Boy é o álbum de estreia de uma das maiores bandas dos últimos quarenta anos. Lançado em 20 de outubro de 1980, é o primeiro álbum da icônica banda de rock irlandesa U2. Seria produzido por Martin Hannett, mas antes de iniciar o trabalho ele desistiu, perturbado com a recente morte de Ian Curtis do Joy Division. Foi quando Steve Lillywhite assumiu a produção. Em geral, o álbum recebeu resenhas positivas. Paul Morley, da NME, chamou Boy de "honesto, direto e distinto", enquanto Betty Page da Sounds apelidou o U2 de "jovens poetas do ano". Lyndyn Barber, do Melody Maker, saudou-o como um álbum "rico", escrevendo que "Boy é mais do que apenas uma coleção de boas faixas montadas em uma ordem arbitrária", e que tinha "inocência e confusão juvenil".

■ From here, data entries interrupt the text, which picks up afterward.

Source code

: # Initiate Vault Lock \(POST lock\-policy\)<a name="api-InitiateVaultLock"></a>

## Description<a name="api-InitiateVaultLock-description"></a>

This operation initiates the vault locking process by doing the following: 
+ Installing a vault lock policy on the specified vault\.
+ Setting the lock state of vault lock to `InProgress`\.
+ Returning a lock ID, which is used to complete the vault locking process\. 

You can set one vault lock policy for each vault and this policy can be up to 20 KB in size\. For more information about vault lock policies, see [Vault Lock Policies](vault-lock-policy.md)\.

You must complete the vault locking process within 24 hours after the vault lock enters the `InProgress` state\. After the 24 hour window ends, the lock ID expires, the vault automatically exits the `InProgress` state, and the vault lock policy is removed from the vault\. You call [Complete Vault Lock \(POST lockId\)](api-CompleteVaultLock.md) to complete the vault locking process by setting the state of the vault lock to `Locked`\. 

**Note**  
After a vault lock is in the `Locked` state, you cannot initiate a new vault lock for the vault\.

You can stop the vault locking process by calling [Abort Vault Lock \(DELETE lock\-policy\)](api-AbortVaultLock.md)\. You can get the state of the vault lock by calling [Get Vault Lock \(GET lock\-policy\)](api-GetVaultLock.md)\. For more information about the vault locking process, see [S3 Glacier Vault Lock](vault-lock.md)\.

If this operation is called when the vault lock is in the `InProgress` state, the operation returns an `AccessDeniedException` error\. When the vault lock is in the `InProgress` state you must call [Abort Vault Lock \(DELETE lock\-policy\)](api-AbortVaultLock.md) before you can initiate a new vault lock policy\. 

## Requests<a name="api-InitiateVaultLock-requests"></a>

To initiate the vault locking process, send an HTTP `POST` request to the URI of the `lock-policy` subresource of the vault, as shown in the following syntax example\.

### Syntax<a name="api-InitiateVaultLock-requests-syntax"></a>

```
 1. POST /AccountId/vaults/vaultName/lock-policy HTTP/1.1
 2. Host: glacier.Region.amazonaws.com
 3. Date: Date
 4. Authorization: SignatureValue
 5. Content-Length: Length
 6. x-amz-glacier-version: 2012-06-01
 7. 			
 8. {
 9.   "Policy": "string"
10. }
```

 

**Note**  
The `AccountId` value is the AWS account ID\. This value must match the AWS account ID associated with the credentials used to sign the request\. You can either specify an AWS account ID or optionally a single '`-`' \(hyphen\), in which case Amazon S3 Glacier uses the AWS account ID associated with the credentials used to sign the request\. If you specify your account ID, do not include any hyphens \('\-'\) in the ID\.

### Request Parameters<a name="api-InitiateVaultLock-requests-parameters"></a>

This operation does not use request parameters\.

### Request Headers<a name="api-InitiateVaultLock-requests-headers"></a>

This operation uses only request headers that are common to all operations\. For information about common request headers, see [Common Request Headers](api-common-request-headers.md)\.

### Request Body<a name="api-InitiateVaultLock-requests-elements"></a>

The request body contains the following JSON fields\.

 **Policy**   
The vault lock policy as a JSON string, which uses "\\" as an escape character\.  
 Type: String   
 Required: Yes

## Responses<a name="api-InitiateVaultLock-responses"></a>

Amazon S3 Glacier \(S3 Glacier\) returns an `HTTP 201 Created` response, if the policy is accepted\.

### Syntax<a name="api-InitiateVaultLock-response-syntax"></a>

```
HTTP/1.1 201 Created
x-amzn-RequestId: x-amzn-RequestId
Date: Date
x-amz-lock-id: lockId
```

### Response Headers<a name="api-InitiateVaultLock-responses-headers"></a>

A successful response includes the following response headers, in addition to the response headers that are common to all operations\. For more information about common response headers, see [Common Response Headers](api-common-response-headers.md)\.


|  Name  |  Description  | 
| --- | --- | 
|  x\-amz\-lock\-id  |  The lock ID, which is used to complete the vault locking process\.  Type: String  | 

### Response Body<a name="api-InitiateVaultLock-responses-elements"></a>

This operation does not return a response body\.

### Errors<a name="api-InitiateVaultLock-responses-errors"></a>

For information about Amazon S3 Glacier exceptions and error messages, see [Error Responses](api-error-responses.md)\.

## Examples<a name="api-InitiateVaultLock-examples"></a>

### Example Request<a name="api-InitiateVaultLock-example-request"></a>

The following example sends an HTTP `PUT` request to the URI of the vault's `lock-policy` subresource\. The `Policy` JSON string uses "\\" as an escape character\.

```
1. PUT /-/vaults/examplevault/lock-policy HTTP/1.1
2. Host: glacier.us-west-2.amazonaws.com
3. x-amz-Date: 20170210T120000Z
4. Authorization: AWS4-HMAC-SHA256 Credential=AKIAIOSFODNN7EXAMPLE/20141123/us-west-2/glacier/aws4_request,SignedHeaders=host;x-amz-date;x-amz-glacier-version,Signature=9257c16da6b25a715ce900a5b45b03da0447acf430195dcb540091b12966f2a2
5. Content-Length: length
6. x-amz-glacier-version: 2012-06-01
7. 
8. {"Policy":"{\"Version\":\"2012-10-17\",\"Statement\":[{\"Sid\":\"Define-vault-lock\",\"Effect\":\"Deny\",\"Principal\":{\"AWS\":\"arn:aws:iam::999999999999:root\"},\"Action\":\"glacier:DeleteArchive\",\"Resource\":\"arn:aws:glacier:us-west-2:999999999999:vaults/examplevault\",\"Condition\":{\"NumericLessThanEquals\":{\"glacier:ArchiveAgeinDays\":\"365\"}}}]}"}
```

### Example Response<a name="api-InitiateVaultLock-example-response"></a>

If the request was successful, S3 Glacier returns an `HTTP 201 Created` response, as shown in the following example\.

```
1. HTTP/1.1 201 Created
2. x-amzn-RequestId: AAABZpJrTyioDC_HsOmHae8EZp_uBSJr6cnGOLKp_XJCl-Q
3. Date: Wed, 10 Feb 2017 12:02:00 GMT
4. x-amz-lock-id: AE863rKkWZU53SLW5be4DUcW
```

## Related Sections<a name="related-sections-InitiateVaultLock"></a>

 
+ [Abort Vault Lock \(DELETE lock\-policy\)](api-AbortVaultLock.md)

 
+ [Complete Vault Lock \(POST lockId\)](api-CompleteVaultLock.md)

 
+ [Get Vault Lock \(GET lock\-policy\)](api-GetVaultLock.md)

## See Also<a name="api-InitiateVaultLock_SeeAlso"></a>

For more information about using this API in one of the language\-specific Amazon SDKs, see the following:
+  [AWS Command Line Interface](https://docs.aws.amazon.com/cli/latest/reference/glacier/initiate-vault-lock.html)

Quanto à recepção nas paradas de sucesso, na lista da Billboard 200 o álbum Boy alcançou a posição número #63. No Reino Unido atingiu a posição de número #52. O álbum terminou na #18 posição no "Melhores Álbuns" na lista da revista The Village Voice, dos críticos da enquete Pazz & Jop. E o tempo se encarregou de fazer justiça com o Boy, dando-lhe justo reconhecimento por sua importância não só para o U2, mas para o mundo do rock. Em 2003, o álbum ficou na posição #417 na lista dos "500 Melhores Álbuns de Todos os Tempos". Num artigo de 2013, a revista Rolling Stone considerou o Boy como um dos 100 melhores álbuns de estreia de todos os tempos. Por fim, a Uncut classificou o Boy no número #59 na sua lista dos "100 Greatest Debut Albums". Uma curiosidade: Boy é o único álbum do U2 que todas as músicas (assim como os B-sides) foram tocadas ao vivo pelo menos uma vez.

“I Will Follow”

É apropriadamente a primeira música do primeiro álbum, ela deu ao U2 seu primeiro gostinho de sucesso no mainstream. É a faixa mais forte do álbum, com uma bateria e um baixo marcante, os riffs da guitarra do Edge é um dos mais conhecidos do U2 e que virariam sua marca registrada, herança do punk dos anos 70. A letra sobre algo muito pessoal e forte, a relação do Bono com sua mãe, que morreu quando ele tinha 14 anos. Os sons de percussão enigmáticos e a batida dançante fornecem a base perfeita para essa canção que se tornou um dos grandes sucessos do U2 dos anos 80 e que até hoje agita o público nas apresentações ao vivo da banda.

“Twilight”

Com uma temática que remete a entrada na adolescência, o jovem protagonista nesta canção relata as crises de identidade que permeia a mente dos adolescentes. É uma canção pop bem trabalhada, possui uma atmosfera e arranjo que permitiu ao Edge mostrar sua versatilidade. Ele mostrou um estilo que seria imitado por muitos guitarristas posteriormente. O baixo do Adam também se destaca, conversa com guitarra do Edge a música inteira num diálogo perfeito. Há elementos do pós-punk e até um solo prolongado e estridente.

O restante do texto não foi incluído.